Problem to work on:
The lines wanted are those in the data below that include "from".

Collected data entries:
Content starts
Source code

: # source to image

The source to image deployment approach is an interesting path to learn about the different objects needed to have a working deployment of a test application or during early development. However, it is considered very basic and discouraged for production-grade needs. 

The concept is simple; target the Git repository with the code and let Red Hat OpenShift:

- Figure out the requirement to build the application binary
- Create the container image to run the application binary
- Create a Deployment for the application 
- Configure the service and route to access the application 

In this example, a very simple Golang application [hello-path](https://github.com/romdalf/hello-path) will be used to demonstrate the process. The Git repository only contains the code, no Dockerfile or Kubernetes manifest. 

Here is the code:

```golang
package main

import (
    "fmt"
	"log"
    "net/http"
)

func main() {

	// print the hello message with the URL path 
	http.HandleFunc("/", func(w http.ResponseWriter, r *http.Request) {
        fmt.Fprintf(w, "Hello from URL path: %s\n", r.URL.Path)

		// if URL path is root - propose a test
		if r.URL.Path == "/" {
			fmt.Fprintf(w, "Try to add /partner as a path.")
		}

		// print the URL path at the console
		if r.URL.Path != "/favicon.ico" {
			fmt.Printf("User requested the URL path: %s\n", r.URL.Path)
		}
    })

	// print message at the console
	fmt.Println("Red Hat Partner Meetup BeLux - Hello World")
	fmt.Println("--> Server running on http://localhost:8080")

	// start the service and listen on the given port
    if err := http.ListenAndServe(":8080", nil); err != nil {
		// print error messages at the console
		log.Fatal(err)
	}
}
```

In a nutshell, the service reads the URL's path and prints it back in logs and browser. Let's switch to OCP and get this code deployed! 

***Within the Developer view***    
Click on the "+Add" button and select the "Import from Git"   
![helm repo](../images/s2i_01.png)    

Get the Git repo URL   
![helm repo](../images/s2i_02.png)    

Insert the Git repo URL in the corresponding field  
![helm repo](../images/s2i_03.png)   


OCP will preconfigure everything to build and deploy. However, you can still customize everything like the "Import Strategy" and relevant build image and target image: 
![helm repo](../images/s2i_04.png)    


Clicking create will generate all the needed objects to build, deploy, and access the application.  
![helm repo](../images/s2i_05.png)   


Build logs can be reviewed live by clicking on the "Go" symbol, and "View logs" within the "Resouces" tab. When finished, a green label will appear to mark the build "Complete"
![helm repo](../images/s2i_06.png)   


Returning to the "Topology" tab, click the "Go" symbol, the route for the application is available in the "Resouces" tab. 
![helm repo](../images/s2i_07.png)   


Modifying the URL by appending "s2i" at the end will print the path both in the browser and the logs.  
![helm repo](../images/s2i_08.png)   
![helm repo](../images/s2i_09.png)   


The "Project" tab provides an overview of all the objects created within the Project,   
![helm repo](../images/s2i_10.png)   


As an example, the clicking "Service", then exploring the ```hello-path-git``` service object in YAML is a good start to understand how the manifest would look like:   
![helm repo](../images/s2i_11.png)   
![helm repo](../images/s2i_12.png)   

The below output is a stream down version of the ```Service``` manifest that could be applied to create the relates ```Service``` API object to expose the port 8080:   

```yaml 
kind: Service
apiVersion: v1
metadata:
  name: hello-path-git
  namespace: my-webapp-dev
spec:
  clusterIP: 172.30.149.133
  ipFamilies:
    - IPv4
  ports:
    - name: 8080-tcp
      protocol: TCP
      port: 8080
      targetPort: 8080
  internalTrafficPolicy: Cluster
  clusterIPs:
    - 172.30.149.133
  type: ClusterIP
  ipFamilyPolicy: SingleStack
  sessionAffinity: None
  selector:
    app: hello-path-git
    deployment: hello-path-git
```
Content ends
Answer box:
        fmt.Fprintf(w, "Hello from URL path: %s\n", r.URL.Path)
Click on the "+Add" button and select the "Import from Git"   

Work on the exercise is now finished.